We present a systematic study of the spectral consequences of departures from chemical equilibrium in the atmospheres of L and T dwarfs, and for even cooler dwarfs. The temperature/pressure profiles of the nonequilibrium models are fully consistent with the nonequilibrium chemistry. Our grid of nonequilibrium models includes spectra for effective temperatures from 200 to 1800 K, three surface gravities, four possible values of the coefficient of eddy diffusion in the radiative zone, and three different CO/CH4 chemical reaction prescriptions. We also provide clear and cloudy model variants. We find, in keeping with previous studies, that there are essentially only two spectral regions where the effects of departures from chemical equilibrium can influence the predicted spectrum. These are in the M(similar to 4-5 mu m) and N (8-14 mu m) bands due to CO and NH3, respectively. The overabundance of CO translates into flux suppressions of at most similar to 40% between effective temperatures of 600 and 1800 K. The effect is largest around T-eff approximate to 1100 K. The underabundance of ammonia translates into flux enhancements of no more than similar to 20% for the T-eff range from 300 to 1800 K, with the largest effects at the lowest values of T-eff.
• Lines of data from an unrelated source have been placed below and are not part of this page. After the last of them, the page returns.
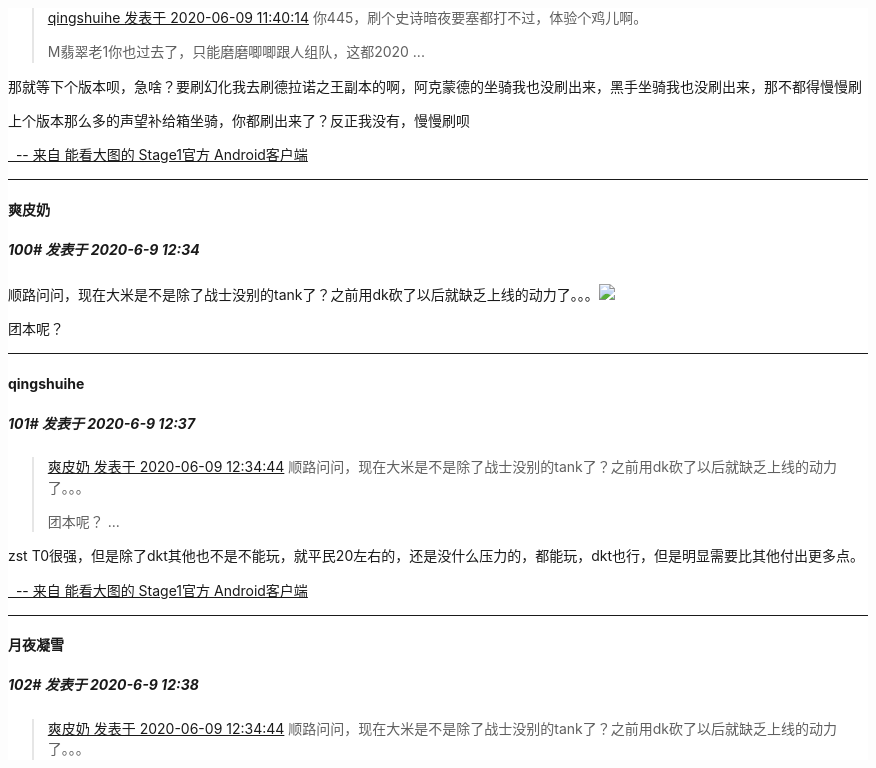 

<blockquote><a href="httphttps://bbs.saraba1st.com/2b/forum.php?mod=redirect&amp;goto=findpost&amp;pid=47732189&amp;ptid=1940109" target="_blank">qingshuihe 发表于 2020-06-09 11:40:14</a>
你445，刷个史诗暗夜要塞都打不过，体验个鸡儿啊。

M翡翠老1你也过去了，只能磨磨唧唧跟人组队，这都2020 ...</blockquote>那就等下个版本呗，急啥？要刷幻化我去刷德拉诺之王副本的啊，阿克蒙德的坐骑我也没刷出来，黑手坐骑我也没刷出来，那不都得慢慢刷

上个版本那么多的声望补给箱坐骑，你都刷出来了？反正我没有，慢慢刷呗

[  -- 来自 能看大图的 Stage1官方 Android客户端](https://www.coolapk.com/apk/140634)







*****

####  爽皮奶  
##### 100#       发表于 2020-6-9 12:34




顺路问问，现在大米是不是除了战士没别的tank了？之前用dk砍了以后就缺乏上线的动力了。。。<img src="https://static.saraba1st.com/image/smiley/face2017/068.png" referrerpolicy="no-referrer">

团本呢？







*****

####  qingshuihe  
##### 101#       发表于 2020-6-9 12:37



<blockquote><a href="httphttps://bbs.saraba1st.com/2b/forum.php?mod=redirect&amp;goto=findpost&amp;pid=47733206&amp;ptid=1940109" target="_blank">爽皮奶 发表于 2020-06-09 12:34:44</a>
顺路问问，现在大米是不是除了战士没别的tank了？之前用dk砍了以后就缺乏上线的动力了。。。

团本呢？ ...</blockquote>zst T0很强，但是除了dkt其他也不是不能玩，就平民20左右的，还是没什么压力的，都能玩，dkt也行，但是明显需要比其他付出更多点。

[  -- 来自 能看大图的 Stage1官方 Android客户端](https://www.coolapk.com/apk/140634)







*****

####  月夜凝雪  
##### 102#       发表于 2020-6-9 12:38



<blockquote><a href="httphttps://bbs.saraba1st.com/2b/forum.php?mod=redirect&amp;goto=findpost&amp;pid=47733206&amp;ptid=1940109" target="_blank">爽皮奶 发表于 2020-06-09 12:34:44</a>
顺路问问，现在大米是不是除了战士没别的tank了？之前用dk砍了以后就缺乏上线的动力了。。。
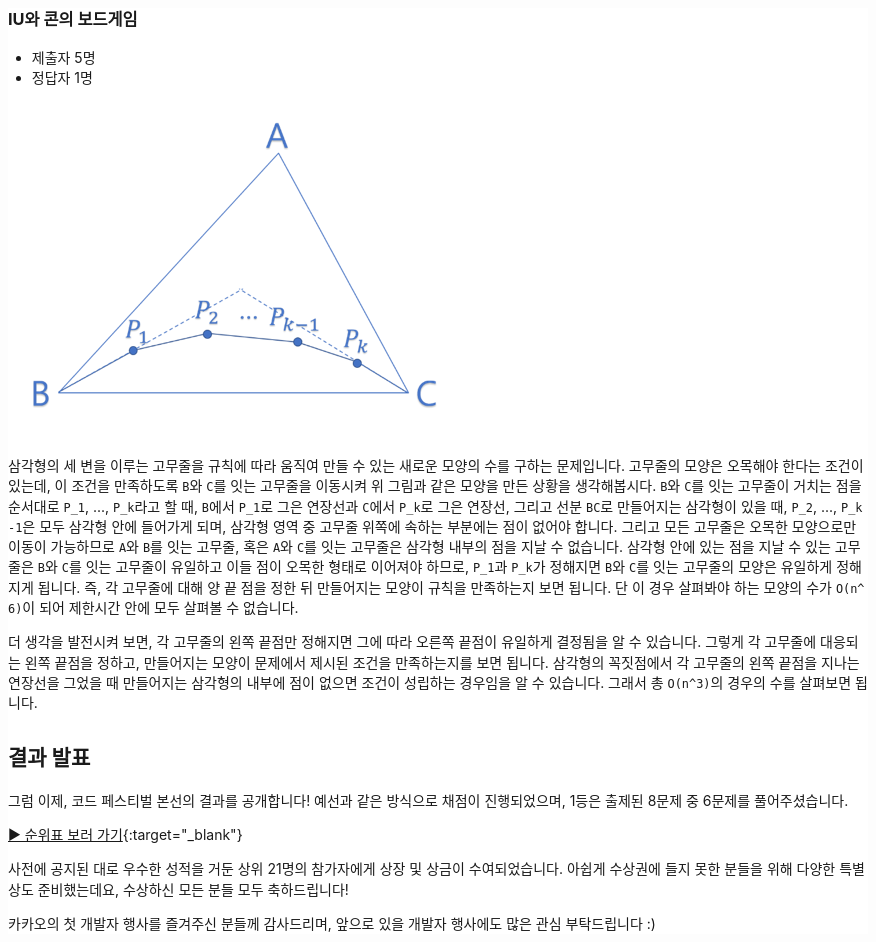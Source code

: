### IU와 콘의 보드게임

- 제출자 5명
- 정답자 1명

<img src="/files/code-festival-round-2-con.png" class="hcenter">

삼각형의 세 변을 이루는 고무줄을 규칙에 따라 움직여 만들 수 있는 새로운 모양의 수를 구하는 문제입니다. 고무줄의 모양은 오목해야 한다는 조건이 있는데, 이 조건을 만족하도록 `B`와 `C`를 잇는 고무줄을 이동시켜 위 그림과 같은 모양을 만든 상황을 생각해봅시다. `B`와 `C`를 잇는 고무줄이 거치는 점을 순서대로 `P_1`, ..., `P_k`라고 할 때, `B`에서 `P_1`로 그은 연장선과 `C`에서 `P_k`로 그은 연장선, 그리고 선분 `BC`로 만들어지는 삼각형이 있을 때, `P_2`, ..., `P_k-1`은 모두 삼각형 안에 들어가게 되며, 삼각형 영역 중 고무줄 위쪽에 속하는 부분에는 점이 없어야 합니다. 그리고 모든 고무줄은 오목한 모양으로만 이동이 가능하므로 `A`와 `B`를 잇는 고무줄, 혹은 `A`와 `C`를 잇는 고무줄은 삼각형 내부의 점을 지날 수 없습니다. 삼각형 안에 있는 점을 지날 수 있는 고무줄은 `B`와 `C`를 잇는 고무줄이 유일하고 이들 점이 오목한 형태로 이어져야 하므로, `P_1`과 `P_k`가 정해지면 `B`와 `C`를 잇는 고무줄의 모양은 유일하게 정해지게 됩니다. 즉, 각 고무줄에 대해 양 끝 점을 정한 뒤 만들어지는 모양이 규칙을 만족하는지 보면 됩니다. 단 이 경우 살펴봐야 하는 모양의 수가 `O(n^6)`이 되어 제한시간 안에 모두 살펴볼 수 없습니다. 

더 생각을 발전시켜 보면, 각 고무줄의 왼쪽 끝점만 정해지면 그에 따라 오른쪽 끝점이 유일하게 결정됨을 알 수 있습니다. 그렇게 각 고무줄에 대응되는 왼쪽 끝점을 정하고, 만들어지는 모양이 문제에서 제시된 조건을 만족하는지를 보면 됩니다. 삼각형의 꼭짓점에서 각 고무줄의 왼쪽 끝점을 지나는 연장선을 그었을 때 만들어지는 삼각형의 내부에 점이 없으면 조건이 성립하는 경우임을 알 수 있습니다. 그래서 총 `O(n^3)`의 경우의 수를 살펴보면 됩니다.

## 결과 발표

그럼 이제, 코드 페스티벌 본선의 결과를 공개합니다! 예선과 같은 방식으로 채점이 진행되었으며, 1등은 출제된 8문제 중 6문제를 풀어주셨습니다. 

[▶ 순위표 보러 가기](http://t1.kakaocdn.net/codefestival/round-2-scoreboard/index.html){:target="_blank"}

사전에 공지된 대로 우수한 성적을 거둔 상위 21명의 참가자에게 상장 및 상금이 수여되었습니다. 아쉽게 수상권에 들지 못한 분들을 위해 다양한 특별상도 준비했는데요, 수상하신 모든 분들 모두 축하드립니다!

카카오의 첫 개발자 행사를 즐겨주신 분들께 감사드리며, 앞으로 있을 개발자 행사에도 많은 관심 부탁드립니다 :)
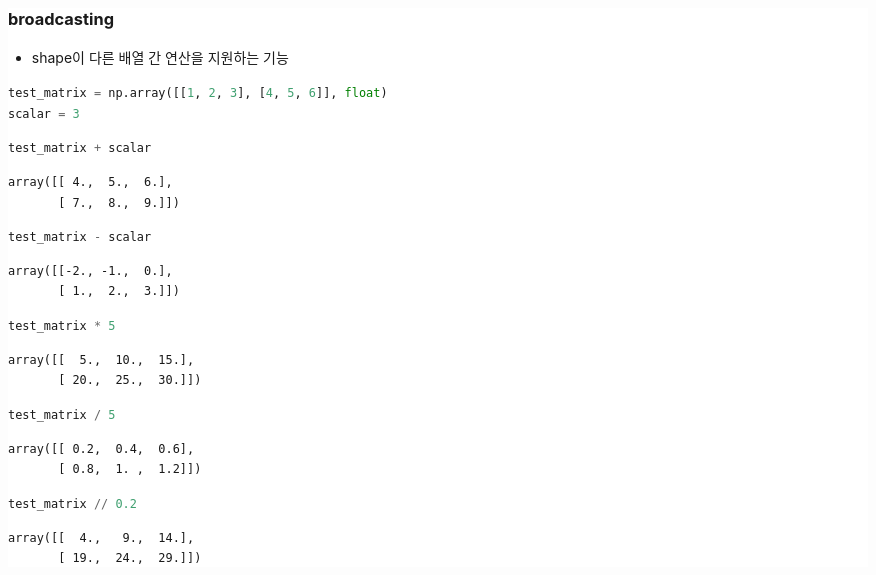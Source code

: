 

### broadcasting
- shape이 다른 배열 간 연산을 지원하는 기능


```python
test_matrix = np.array([[1, 2, 3], [4, 5, 6]], float)
scalar = 3
```


```python
test_matrix + scalar
```




    array([[ 4.,  5.,  6.],
           [ 7.,  8.,  9.]])




```python
test_matrix - scalar
```




    array([[-2., -1.,  0.],
           [ 1.,  2.,  3.]])




```python
test_matrix * 5
```




    array([[  5.,  10.,  15.],
           [ 20.,  25.,  30.]])




```python
test_matrix / 5
```




    array([[ 0.2,  0.4,  0.6],
           [ 0.8,  1. ,  1.2]])




```python
test_matrix // 0.2
```




    array([[  4.,   9.,  14.],
           [ 19.,  24.,  29.]])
The magnitude of the departure from chemical equilibrium increases with decreasing gravity, with increasing eddy diffusion coefficient, and with decreasing speed of the CO/CH4 reaction. Although these effects are modest, they lead to better fits with the measured T dwarf spectra. Furthermore, the suppression in the M band due to nonequilibrium enhancements in the CO abundance disappears below similar to 500 K, and is only partial above similar to 500 K, preserving the M-band flux as a useful diagnostic of cool atmospheres and maintaining its importance for searches for the cooler brown dwarfs beyond the T dwarfs.